*What is required*. Every line that contains the word "Invention" is to be copied from the listing.

*Given records*.

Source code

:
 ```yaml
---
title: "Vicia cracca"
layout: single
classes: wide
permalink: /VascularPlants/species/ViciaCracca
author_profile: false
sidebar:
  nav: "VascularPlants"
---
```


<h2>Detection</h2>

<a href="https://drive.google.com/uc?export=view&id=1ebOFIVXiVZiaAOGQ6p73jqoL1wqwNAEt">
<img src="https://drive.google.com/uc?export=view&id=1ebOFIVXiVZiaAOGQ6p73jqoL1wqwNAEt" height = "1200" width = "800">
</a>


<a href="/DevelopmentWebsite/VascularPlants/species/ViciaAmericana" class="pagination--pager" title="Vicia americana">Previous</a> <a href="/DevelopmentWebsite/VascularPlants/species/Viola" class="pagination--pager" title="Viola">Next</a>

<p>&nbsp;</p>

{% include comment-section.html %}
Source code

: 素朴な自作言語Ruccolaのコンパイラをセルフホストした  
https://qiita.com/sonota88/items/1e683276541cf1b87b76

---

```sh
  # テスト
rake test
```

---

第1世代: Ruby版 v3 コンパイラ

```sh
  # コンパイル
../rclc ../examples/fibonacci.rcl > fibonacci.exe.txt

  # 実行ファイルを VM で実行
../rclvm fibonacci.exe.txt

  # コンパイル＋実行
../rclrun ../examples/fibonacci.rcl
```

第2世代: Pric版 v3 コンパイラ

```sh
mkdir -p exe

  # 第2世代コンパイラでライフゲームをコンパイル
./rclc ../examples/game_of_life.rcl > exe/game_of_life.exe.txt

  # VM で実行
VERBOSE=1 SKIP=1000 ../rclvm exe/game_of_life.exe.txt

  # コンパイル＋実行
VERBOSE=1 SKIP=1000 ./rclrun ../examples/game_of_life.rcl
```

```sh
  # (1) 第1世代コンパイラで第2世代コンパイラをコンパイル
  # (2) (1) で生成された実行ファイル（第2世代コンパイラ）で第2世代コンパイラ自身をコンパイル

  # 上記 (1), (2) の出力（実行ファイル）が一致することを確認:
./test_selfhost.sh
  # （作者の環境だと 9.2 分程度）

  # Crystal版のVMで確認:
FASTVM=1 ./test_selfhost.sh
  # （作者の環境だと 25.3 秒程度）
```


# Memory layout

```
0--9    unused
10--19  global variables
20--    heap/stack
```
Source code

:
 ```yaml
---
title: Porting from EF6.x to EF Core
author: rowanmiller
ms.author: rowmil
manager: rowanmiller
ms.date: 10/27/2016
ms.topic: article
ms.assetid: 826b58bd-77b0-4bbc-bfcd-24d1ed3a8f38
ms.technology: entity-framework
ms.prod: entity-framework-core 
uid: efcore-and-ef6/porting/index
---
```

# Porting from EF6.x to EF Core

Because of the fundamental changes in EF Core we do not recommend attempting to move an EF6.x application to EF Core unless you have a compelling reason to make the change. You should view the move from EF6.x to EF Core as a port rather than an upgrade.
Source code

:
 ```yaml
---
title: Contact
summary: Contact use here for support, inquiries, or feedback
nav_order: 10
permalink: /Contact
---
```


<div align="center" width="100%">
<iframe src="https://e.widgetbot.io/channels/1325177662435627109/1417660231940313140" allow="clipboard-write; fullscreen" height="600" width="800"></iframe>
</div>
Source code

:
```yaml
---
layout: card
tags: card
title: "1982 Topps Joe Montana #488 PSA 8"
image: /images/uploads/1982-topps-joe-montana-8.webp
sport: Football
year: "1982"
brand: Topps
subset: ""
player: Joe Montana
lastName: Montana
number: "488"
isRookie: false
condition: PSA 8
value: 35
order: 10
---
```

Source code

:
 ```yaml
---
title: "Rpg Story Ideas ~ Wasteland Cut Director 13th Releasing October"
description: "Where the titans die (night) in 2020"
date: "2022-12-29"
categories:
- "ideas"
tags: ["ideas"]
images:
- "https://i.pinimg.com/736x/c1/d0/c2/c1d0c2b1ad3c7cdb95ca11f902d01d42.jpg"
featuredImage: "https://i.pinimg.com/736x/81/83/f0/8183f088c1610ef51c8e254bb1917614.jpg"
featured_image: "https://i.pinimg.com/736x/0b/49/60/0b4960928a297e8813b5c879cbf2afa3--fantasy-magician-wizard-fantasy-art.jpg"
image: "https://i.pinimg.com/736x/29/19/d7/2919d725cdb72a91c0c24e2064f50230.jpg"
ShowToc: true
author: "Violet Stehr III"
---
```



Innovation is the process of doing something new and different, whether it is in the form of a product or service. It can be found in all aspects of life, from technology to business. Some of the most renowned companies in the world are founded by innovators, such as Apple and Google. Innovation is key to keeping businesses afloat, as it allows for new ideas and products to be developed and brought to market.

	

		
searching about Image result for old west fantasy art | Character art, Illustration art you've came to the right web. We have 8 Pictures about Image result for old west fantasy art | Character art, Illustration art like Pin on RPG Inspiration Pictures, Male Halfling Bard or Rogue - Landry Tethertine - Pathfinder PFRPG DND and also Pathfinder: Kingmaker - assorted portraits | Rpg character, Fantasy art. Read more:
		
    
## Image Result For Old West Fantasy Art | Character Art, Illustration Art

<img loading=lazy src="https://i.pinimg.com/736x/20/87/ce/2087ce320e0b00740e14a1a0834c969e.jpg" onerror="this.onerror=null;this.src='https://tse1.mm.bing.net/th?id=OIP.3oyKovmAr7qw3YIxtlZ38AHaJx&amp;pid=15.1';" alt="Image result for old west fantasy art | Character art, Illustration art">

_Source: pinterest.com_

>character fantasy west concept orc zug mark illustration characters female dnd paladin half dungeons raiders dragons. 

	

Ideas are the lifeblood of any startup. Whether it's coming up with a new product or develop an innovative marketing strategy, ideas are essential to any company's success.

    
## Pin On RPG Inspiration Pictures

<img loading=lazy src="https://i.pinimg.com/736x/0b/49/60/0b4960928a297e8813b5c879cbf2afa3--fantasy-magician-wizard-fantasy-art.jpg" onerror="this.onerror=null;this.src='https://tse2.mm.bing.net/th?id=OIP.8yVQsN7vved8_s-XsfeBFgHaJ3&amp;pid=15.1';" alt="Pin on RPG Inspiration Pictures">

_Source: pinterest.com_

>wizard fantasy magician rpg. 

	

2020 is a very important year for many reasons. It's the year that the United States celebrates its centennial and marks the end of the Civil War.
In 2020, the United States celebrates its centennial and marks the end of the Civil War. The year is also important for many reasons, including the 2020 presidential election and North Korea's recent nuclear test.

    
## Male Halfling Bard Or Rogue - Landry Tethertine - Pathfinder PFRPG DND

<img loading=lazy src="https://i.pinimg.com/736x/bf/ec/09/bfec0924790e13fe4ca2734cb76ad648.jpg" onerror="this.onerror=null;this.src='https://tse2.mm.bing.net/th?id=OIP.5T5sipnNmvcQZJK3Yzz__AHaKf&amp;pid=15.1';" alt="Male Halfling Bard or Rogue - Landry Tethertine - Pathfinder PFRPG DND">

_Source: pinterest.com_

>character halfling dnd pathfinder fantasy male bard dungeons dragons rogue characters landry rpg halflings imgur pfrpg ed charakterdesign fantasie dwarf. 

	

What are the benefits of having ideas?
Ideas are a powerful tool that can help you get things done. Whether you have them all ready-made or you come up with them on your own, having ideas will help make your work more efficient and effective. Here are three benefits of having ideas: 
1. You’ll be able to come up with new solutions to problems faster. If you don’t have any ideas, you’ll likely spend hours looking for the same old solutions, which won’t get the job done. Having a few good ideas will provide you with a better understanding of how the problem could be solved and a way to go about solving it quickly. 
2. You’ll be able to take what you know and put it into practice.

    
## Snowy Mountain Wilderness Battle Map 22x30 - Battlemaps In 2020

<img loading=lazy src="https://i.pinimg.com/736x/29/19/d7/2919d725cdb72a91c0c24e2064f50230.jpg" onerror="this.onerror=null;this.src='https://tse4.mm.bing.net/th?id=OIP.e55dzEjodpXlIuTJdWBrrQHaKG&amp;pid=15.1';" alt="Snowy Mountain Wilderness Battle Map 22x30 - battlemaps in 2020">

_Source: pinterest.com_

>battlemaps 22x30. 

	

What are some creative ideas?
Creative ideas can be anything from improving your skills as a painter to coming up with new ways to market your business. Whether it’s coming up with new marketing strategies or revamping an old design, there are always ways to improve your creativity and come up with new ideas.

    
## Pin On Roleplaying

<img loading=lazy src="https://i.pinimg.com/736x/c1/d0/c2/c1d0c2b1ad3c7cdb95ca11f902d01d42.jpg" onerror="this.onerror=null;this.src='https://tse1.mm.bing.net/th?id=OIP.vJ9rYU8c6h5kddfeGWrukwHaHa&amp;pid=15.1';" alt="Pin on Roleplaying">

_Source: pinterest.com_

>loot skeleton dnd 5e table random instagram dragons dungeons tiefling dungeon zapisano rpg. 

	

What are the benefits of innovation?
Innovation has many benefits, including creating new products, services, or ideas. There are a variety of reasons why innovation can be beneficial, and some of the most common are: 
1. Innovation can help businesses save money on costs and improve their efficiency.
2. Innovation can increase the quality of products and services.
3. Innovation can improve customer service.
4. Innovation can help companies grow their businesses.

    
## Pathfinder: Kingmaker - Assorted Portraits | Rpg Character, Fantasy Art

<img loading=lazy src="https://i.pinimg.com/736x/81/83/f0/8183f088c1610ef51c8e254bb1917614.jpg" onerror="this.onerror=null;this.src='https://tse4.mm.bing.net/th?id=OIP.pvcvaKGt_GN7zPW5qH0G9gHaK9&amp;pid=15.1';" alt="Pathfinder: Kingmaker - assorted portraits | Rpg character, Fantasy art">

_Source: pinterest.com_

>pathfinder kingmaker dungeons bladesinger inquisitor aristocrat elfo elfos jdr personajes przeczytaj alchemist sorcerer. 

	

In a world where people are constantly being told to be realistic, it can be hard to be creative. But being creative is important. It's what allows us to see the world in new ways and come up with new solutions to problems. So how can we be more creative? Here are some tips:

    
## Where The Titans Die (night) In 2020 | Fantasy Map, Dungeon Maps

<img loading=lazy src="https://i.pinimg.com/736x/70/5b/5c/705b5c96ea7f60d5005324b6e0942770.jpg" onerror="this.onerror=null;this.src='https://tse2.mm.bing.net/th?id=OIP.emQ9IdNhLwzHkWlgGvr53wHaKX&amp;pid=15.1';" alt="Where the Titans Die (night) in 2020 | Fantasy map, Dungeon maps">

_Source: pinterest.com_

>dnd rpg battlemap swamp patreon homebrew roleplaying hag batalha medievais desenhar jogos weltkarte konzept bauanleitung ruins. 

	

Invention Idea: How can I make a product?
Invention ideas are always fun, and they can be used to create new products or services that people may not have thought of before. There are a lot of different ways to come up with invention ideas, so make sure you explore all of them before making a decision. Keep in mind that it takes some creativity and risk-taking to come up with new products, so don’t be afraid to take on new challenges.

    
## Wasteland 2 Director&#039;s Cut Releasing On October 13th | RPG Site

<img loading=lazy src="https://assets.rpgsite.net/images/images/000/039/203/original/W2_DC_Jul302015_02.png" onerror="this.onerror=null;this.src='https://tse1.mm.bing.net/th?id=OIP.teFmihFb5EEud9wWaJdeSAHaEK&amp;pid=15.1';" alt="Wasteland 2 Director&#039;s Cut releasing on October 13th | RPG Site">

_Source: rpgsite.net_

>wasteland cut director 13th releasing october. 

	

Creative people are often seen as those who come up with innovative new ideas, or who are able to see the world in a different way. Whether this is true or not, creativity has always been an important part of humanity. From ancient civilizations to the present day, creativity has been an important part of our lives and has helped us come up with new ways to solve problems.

*Final answer*.
Invention Idea: How can I make a product?
Invention ideas are always fun, and they can be used to create new products or services that people may not have thought of before. There are a lot of different ways to come up with invention ideas, so make sure you explore all of them before making a decision. Keep in mind that it takes some creativity and risk-taking to come up with new products, so don’t be afraid to take on new challenges.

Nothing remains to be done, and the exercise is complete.